Actually, it was a couple of buses, half an hour each. The driver of the first one was extremely friendly, an ex-teacher from Scotland, so we chatted away, seeing as though I was the only passenger on the 6.57 bus. Then I changed in Stokesley half an hour later, and asked the driver if he stopped at the school. He nodded. Hmm, not so Scottishly amicable then.
It's only when I got in the vicinity of Guisborough that I realised what would happen, when one of my Y11 got on the bus. Before long, some of the kids I teach and used to teach were filling the bus, giggling away and pretending not to look at me, while I was half-smiling, half-thinking I didn't want to be there. One especially silly girl, who spent more time last year behind the door than in my lesson, was completely past herself that I should be on the bus and kept winking and making discrete gestures to her friends. Eventually, I put my bag on my knee and someone sat next to me, as the bus was completely full.
I don't know why it is that pupils never think teachers have their own life.
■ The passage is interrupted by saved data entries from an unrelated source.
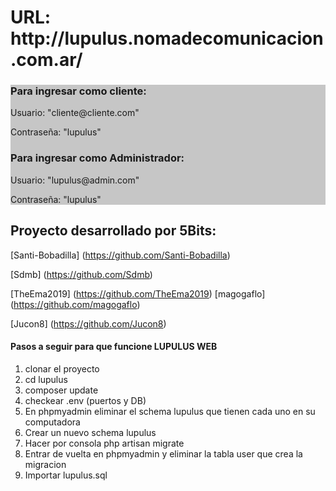
<h1> URL: http://lupulus.nomadecomunicacion.com.ar/ </h1>

<div style="background-color: rgba(0, 0, 0, 0.22);">
                    <h3> Para ingresar como cliente:</h3>
                    <p>Usuario: "cliente@cliente.com"</p>
                    <p>Contraseña: "lupulus"</p>
                    <h3> Para ingresar como Administrador:</h3>
                    <p>Usuario: "lupulus@admin.com"</p>
                    <p>Contraseña: "lupulus"</p>

</div>


## Proyecto desarrollado por 5Bits:

[Santi-Bobadilla]
(https://github.com/Santi-Bobadilla)

[Sdmb]
(https://github.com/Sdmb)

[TheEma2019]
(https://github.com/TheEma2019)
[magogaflo]
(https://github.com/magogaflo)

[Jucon8]
(https://github.com/Jucon8)


<h4>Pasos a seguir para que funcione LUPULUS WEB</h4>
<ol>
    <li> clonar el proyecto </li>
    <li> cd lupulus</li>
    <li> composer update</li>
    <li> checkear .env (puertos y DB)</li>
    <li> En phpmyadmin eliminar el schema lupulus que tienen cada uno en su computadora</li>
    <li> Crear un nuevo schema lupulus</li>
    <li> Hacer por consola php artisan migrate</li>
    <li> Entrar de vuelta en phpmyadmin y eliminar la tabla user que crea la migracion</li>
    <li> Importar lupulus.sql</li>
</ol>
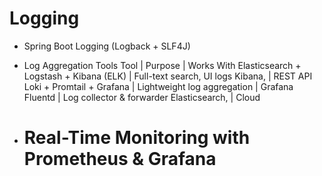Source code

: # Logging
  - Spring Boot Logging (Logback + SLF4J)
  - Log Aggregation Tools
      Tool |	Purpose	 | Works With
      Elasticsearch + Logstash + Kibana (ELK)	| Full-text search, UI logs	Kibana, | REST API
      Loki + Promtail + Grafana	| Lightweight log aggregation	 | Grafana
      Fluentd	| Log collector & forwarder	Elasticsearch, | Cloud
    
- # Real-Time Monitoring with Prometheus & Grafana
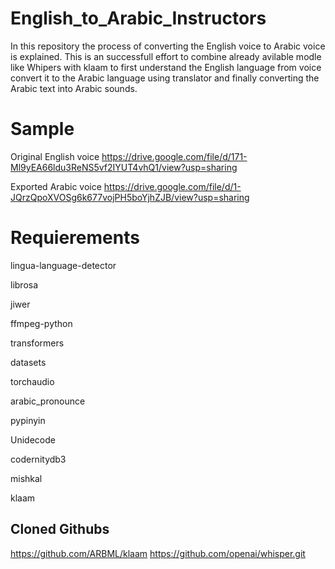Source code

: # English_to_Arabic_Instructors
In this repository the process of converting the English voice to Arabic voice is explained. This is an successfull effort to combine already avilable modle like Whipers with
klaam to first understand the English language from voice convert it to the Arabic language using translator and finally converting the Arabic text into Arabic sounds. 
# Sample 
Original English voice
https://drive.google.com/file/d/171-Ml9yEA66ldu3ReNS5vf2IYUT4vhQ1/view?usp=sharing


Exported Arabic voice
https://drive.google.com/file/d/1-JQrzQpoXVOSg6k677vojPH5boYjhZJB/view?usp=sharing

# Requierements 
lingua-language-detector

librosa

jiwer

ffmpeg-python

transformers

datasets

torchaudio

arabic_pronounce

pypinyin

Unidecode

codernitydb3

mishkal

klaam

##  Cloned Githubs
https://github.com/ARBML/klaam
https://github.com/openai/whisper.git
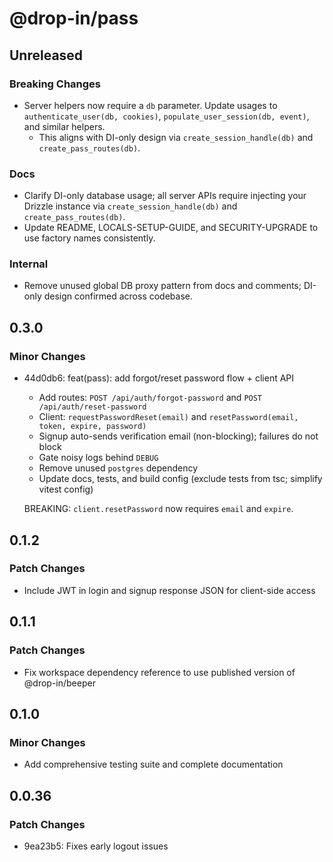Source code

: # @drop-in/pass

## Unreleased

### Breaking Changes

- Server helpers now require a `db` parameter. Update usages to `authenticate_user(db, cookies)`, `populate_user_session(db, event)`, and similar helpers.
  - This aligns with DI-only design via `create_session_handle(db)` and `create_pass_routes(db)`.

### Docs

- Clarify DI-only database usage; all server APIs require injecting your Drizzle instance via `create_session_handle(db)` and `create_pass_routes(db)`.
- Update README, LOCALS-SETUP-GUIDE, and SECURITY-UPGRADE to use factory names consistently.

### Internal

- Remove unused global DB proxy pattern from docs and comments; DI-only design confirmed across codebase.

## 0.3.0

### Minor Changes

- 44d0db6: feat(pass): add forgot/reset password flow + client API

  - Add routes: `POST /api/auth/forgot-password` and `POST /api/auth/reset-password`
  - Client: `requestPasswordReset(email)` and `resetPassword(email, token, expire, password)`
  - Signup auto-sends verification email (non-blocking); failures do not block
  - Gate noisy logs behind `DEBUG`
  - Remove unused `postgres` dependency
  - Update docs, tests, and build config (exclude tests from tsc; simplify vitest config)

  BREAKING: `client.resetPassword` now requires `email` and `expire`.

## 0.1.2

### Patch Changes

- Include JWT in login and signup response JSON for client-side access

## 0.1.1

### Patch Changes

- Fix workspace dependency reference to use published version of @drop-in/beeper

## 0.1.0

### Minor Changes

- Add comprehensive testing suite and complete documentation

## 0.0.36

### Patch Changes

- 9ea23b5: Fixes early logout issues
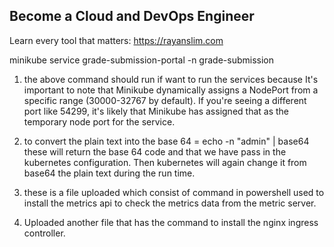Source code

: ## Become a Cloud and DevOps Engineer

Learn every tool that matters: https://rayanslim.com



minikube service grade-submission-portal -n grade-submission

1. the above command should run if want to run the services because It's important to note that Minikube dynamically assigns a NodePort from a specific range (30000-32767 by default). If you're seeing a different port like 54299, it's likely that Minikube has assigned that as the temporary node port for the service.

2. to convert the plain text into the base 64 = echo -n "admin" | base64   these will return the base 64 code and that we have pass in the kubernetes configuration. Then kubernetes will again change it from base64 the plain text during the run time.

3. these is a file uploaded which consist of command in powershell used to install the metrics api to check the metrics data from the metric server.

4.  Uploaded another file that has the command to install the nginx ingress controller.
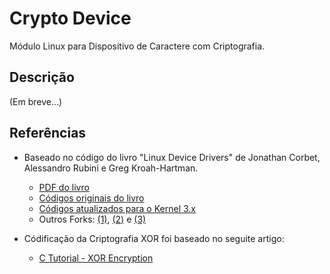 Crypto Device
=============

Módulo Linux para Dispositivo de Caractere com Criptografia.


Descrição
---------

(Em breve...)

Referências
-----------

* Baseado no código do livro "Linux Device Drivers" de Jonathan Corbet, Alessandro Rubini e Greg Kroah-Hartman.
  * [PDF do livro](http://lwn.net/Kernel/LDD3/ "Linux Device Drivers") 
  * [Códigos originais do livro](http://shop.oreilly.com/product/9780596005900.do "Linux Device Drivers") 
  * [Códigos atualizados para o Kernel 3.x](https://github.com/duxing2007/ldd3-examples-3.x "ldd3-examples-3.x") 
  * Outros Forks: 
[(1)](https://github.com/jesstess/ldd3-examples "jesstess"),
[(2)](https://github.com/kphuang/ldd3-examples/tree/jesstess "kphuang") e
[(3)](https://github.com/kphuang/ldd3-examples/tree/patch-1 "patch-1")

* Códificação da Criptografia XOR foi baseado no seguite artigo:
  * [C Tutorial - XOR Encryption](http://forum.codecall.net/topic/48889-c-tutorial-xor-encryption/ "Autor: ShadenSmith")
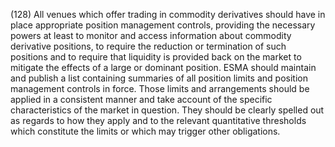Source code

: (128) All venues which offer trading in commodity derivatives should have in place appropriate position management controls, providing the necessary powers at least to monitor and access information about commodity derivative positions, to require the reduction or termination of such positions and to require that liquidity is provided back on the market to mitigate the effects of a large or dominant position. ESMA should maintain and publish a list containing summaries of all position limits and position management controls in force. Those limits and arrangements should be applied in a consistent manner and take account of the specific characteristics of the market in question. They should be clearly spelled out as regards to how they apply and to the relevant quantitative thresholds which constitute the limits or which may trigger other obligations.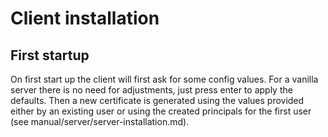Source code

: # Client installation

## First startup

On first start up the client will first ask for some config values.
For a vanilla server there is no need for adjustments, just press enter
to apply the defaults. Then a new certificate is generated using the values
provided either by an existing user or using the created principals for the
first user (see manual/server/server-installation.md).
It's as if somehow we were tucked away in a mysterious environment where everyone drives a car, lives by themselves, never go to the cinema or, heaven forbid, shop for underwear or the Sunday roast. I've always wondered whether it was the pupil or myself who felt most embarassed when we meet in a different and forbidden context. I once bought a handful of heart-shaped balloons as a Valentine present and on my way out of the shop, ran into one of my Y9 pupils, whose cheeks became redder than the lot his father had just sold me from the family shop. He would probably have preferred to swallow ten chillies rather than say hello to me in this circumstance, and yet the story of my purchase went round the school faster than my husband can eat a packet of hobnobs. Somehow, telling the story was better than experiencing it.
As I was glancing out of the window, trying to ignore the whispers on the seat behind me, I saw one of the girls from my tutor group on her way to school. She gave me a glance of recognition and was probably immensely relieved that I didn't waive at her but just smiled. And yet I know that even before the bus reached the school, the rumor would have spread like wild fire: "Miss Neighbour was on the Arriva bus this morning!!"